A l’intérieur du cube, baptisé «IsoSpring», un oscillateur tourne en continu dans le même sens. La nouveauté, c’est qu’il fonctionne sans avoir besoin d’un échappement, le mécanisme le plus compliqué et le plus délicat d’une montre – celui qui génère l’inévitable «tic-tac». Selon ses créateurs, le nouveau mouvement possède le potentiel d’animer «la montre qui sera toujours à l’heure». «L’échappement traditionnel fait beaucoup de bruit pour rien et son efficacité n’est que de 35%. Ici, nous n’avons qu’un prototype, mais il ne perd qu’une seconde par jour, sans optimisation, ni huile. Il est donc déjà plus précis que certaines montres mécaniques de prix», explique le collaborateur scientifique Ilan Vardi.

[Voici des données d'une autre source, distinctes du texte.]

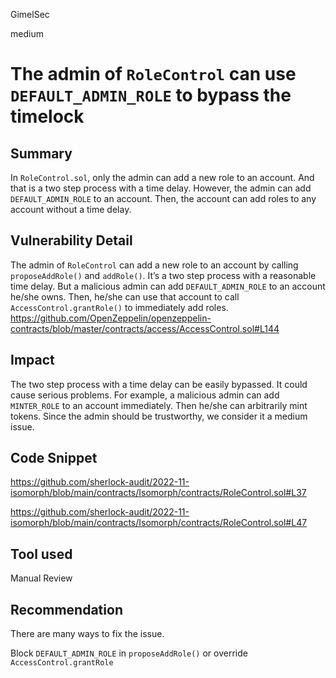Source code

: GimelSec

medium

# The admin of `RoleControl` can use `DEFAULT_ADMIN_ROLE` to bypass the timelock

## Summary

In `RoleControl.sol`, only the admin can add a new role to an account. And that is a two step process with a time delay. However, the admin can add `DEFAULT_ADMIN_ROLE` to an account. Then, the account can add roles to any account without a time delay.

## Vulnerability Detail

The admin of `RoleControl` can add a new role to an account by calling `proposeAddRole()` and `addRole()`. It’s a two step process with a reasonable time delay. But a malicious admin can add `DEFAULT_ADMIN_ROLE` to an account he/she owns. Then, he/she can use that account to call `AccessControl.grantRole()` to immediately add roles.
https://github.com/OpenZeppelin/openzeppelin-contracts/blob/master/contracts/access/AccessControl.sol#L144


## Impact

The two step process with a time delay can be easily bypassed. It could cause serious problems. For example, a malicious admin can add `MINTER_ROLE` to an account immediately. Then he/she can arbitrarily mint tokens. Since the admin should be trustworthy, we consider it a medium issue.



## Code Snippet
https://github.com/sherlock-audit/2022-11-isomorph/blob/main/contracts/Isomorph/contracts/RoleControl.sol#L37

https://github.com/sherlock-audit/2022-11-isomorph/blob/main/contracts/Isomorph/contracts/RoleControl.sol#L47

## Tool used

Manual Review

## Recommendation

There are many ways to fix the issue.

Block `DEFAULT_ADMIN_ROLE` in `proposeAddRole()` or override `AccessControl.grantRole`
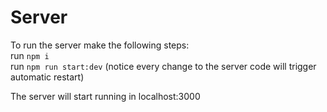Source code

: # Server

To run the server make the following steps: <br>
run `npm i`<br>
run `npm run start:dev` (notice every change to the server code will trigger automatic restart)

The server will start running in localhost:3000
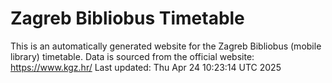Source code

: # Zagreb Bibliobus Timetable
This is an automatically generated website for the Zagreb Bibliobus (mobile library) timetable.
Data is sourced from the official website: https://www.kgz.hr/
Last updated: Thu Apr 24 10:23:14 UTC 2025
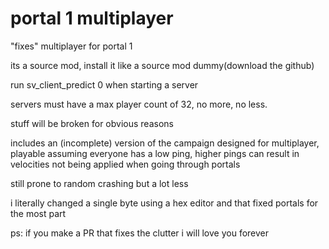 # portal 1 multiplayer
"fixes" multiplayer for portal 1

its a source mod, install it like a source mod dummy(download the github)

run sv_client_predict 0 when starting a server

servers must have a max player count of 32, no more, no less.

stuff will be broken for obvious reasons

includes an (incomplete) version of the campaign designed for multiplayer, playable assuming everyone has a low ping, higher pings can result in velocities not being applied when going through portals

still prone to random crashing but a lot less

i literally changed a single byte using a hex editor and that fixed portals for the most part

ps: if you make a PR that fixes the clutter i will love you forever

Après avoir breveté et validé le concept, Simon Henein et son équipe vont maintenant s’approcher de partenaires industriels pour poursuivre son développement. La prochaine étape sera de miniaturiser le mécanisme pour pouvoir l’intégrer à une montre-bracelet.

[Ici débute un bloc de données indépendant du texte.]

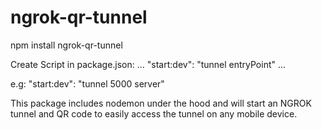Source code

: # ngrok-qr-tunnel

npm install ngrok-qr-tunnel

Create Script in package.json:
...
"start:dev": "tunnel <PORT> entryPoint"
...

e.g:
"start:dev": "tunnel 5000 server"

This package includes nodemon under the hood and will start an NGROK tunnel and QR code to easily access the tunnel on any mobile device.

Patek Philippe n’est pas le seul horloger intéressé par le travail qui se fait à Microcity, établissement financé par l’Etat, inauguré le 8 mai. En avril, l’EPFL et le groupe Richemont, dont font partie les marques horlogères de luxe Cartier, Jaeger-LeCoultre et Piaget, ont annoncé la création d’une chaire en «Technologies de fabrication multi-échelles».
Si les processus traditionnels d’usinage et d’emboutissage jouent encore un rôle important dans l’industrie horlogère, les fabricants lorgnent de plus en plus vers les technologies émergentes comme l’usinage au laser, l’impression en 3D ou la gravure au plasma.
«Nous devons faire face à une clientèle exigeante et raffinée, une concurrence croissante et des progrès technologiques constants, a dit Richard Lepeu, co-directeur de Richemont. Ces nouvelles technologies ouvrent un large éventail de possibilités techniques pour répondre aux besoins industriels futurs». PX Group, un important producteur de métaux pour l’industrie de précision, finance également une chaire de Métallurgie à raison de 500’000 francs par année.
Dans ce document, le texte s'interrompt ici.